Saturday, November 15, 2008

Nice Warmhearted Stories

The media recently put out some nice warmhearted stories that really makes you feel good inside. The first is the Ohio woman who gave birth to her own triplet granddaughters. The real mom couldn't do this due to a hysterectomy and so in vitro fertilization was performed. Unfortunately, the babies were born 2 months early and weighed less than three pounds. Congratulations to mom, dad and grandma!
The next story comes out of the pharmaceutical research world. The JUPITER study showed that using Crestor, a cholesterol drug, to treat people with normal cholesterol cut the risk of heart attacks, strokes and premature death in half. Wow! This is amazing news. Sign me up.
These two little diddies mentioned above seemed wonderful at first glance until one digs a little deeper. The first story about "Grandma Surrogate" sure cost someone a whole lot of money. Her daughter already had two children from a previous marriage but I guess she really needed those triplets in her life. That is fine and dandy with me. Hey, have as many as you want. Who is paying for it, though? The IVF probably cost upward of $100K. That would be chump change compared to the premies that are vacationing in the NICU for two months. We are looking at millions. That is a whole lot of immunizations to spread around the country. That is a whole lot of blood pressure medications for people who can't afford them.

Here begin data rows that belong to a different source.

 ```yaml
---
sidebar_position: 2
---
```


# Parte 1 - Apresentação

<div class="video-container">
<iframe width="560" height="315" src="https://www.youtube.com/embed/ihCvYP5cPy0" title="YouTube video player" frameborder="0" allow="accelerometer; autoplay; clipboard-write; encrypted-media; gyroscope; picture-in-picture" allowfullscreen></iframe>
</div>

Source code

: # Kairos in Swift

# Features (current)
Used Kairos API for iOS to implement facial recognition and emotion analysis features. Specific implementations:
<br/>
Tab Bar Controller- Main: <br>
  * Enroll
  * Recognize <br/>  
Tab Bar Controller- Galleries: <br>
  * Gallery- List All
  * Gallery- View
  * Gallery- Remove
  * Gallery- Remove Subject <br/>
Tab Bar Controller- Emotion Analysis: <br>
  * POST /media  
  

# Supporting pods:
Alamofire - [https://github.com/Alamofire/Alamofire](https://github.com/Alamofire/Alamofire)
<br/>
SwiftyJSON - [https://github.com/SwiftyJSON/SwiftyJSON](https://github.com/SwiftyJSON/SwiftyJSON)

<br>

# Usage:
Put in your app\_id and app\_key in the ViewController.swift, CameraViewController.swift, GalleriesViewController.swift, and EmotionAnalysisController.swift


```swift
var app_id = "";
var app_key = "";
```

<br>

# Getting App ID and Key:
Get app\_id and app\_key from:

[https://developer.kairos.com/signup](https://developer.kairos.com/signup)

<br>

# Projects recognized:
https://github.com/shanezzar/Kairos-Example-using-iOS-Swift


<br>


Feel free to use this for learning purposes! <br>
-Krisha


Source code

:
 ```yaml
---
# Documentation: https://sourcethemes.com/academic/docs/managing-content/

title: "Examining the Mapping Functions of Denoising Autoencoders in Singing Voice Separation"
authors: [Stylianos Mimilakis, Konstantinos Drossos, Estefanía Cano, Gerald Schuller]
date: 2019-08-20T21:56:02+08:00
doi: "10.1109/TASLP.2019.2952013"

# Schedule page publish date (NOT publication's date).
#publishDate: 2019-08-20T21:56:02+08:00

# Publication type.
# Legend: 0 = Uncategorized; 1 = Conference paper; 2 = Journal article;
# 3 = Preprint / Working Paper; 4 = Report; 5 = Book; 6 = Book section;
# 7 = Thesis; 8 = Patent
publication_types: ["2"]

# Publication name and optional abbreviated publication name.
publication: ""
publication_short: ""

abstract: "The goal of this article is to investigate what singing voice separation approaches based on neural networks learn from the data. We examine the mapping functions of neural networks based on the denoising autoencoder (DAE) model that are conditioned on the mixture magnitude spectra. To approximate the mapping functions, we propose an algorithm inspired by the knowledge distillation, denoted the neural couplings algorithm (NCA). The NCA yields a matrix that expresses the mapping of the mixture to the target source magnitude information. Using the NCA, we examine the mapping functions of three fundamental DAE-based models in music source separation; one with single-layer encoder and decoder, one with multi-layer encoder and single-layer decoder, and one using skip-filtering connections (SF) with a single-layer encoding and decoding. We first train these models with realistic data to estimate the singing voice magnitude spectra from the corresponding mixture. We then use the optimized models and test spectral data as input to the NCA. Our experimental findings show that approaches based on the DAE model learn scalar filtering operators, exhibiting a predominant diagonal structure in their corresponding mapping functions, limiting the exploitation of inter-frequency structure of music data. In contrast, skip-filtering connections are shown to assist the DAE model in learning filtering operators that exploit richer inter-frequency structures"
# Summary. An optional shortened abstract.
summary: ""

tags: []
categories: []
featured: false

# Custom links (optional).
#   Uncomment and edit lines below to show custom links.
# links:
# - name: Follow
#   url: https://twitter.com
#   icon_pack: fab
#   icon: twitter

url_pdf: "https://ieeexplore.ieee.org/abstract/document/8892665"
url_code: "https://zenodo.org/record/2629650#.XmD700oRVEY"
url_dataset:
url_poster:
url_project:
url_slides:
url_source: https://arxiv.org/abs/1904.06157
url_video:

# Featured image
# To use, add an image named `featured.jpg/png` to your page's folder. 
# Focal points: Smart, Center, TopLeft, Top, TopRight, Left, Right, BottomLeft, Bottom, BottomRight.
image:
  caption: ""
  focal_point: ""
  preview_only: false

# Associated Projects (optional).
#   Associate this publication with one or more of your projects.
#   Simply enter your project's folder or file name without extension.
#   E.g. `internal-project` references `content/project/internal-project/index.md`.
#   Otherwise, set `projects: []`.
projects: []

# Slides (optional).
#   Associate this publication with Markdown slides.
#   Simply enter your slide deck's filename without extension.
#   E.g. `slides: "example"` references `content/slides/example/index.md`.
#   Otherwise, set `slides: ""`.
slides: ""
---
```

The second story seems like we have the newest and greatest pill that should be put in the water supply. But hold on. About 7 billion people would qualify to follow the JUPITER protocol which, at a cost of $116 a month, would put us back almost $10 billion. That would prevent 28,000 heart attacks, strokes, etc. In other words, in order to save one life it would cost us about $500,000. Ouch.
What seems so sweet and nice on the outside may be hard to swallow once you dig a little deeper. We DO NOT have the money to pay for all this. The truth is that someone has to make hard calls in the future which would put the kibosh on both these stories. That is called rationing. That is called reality.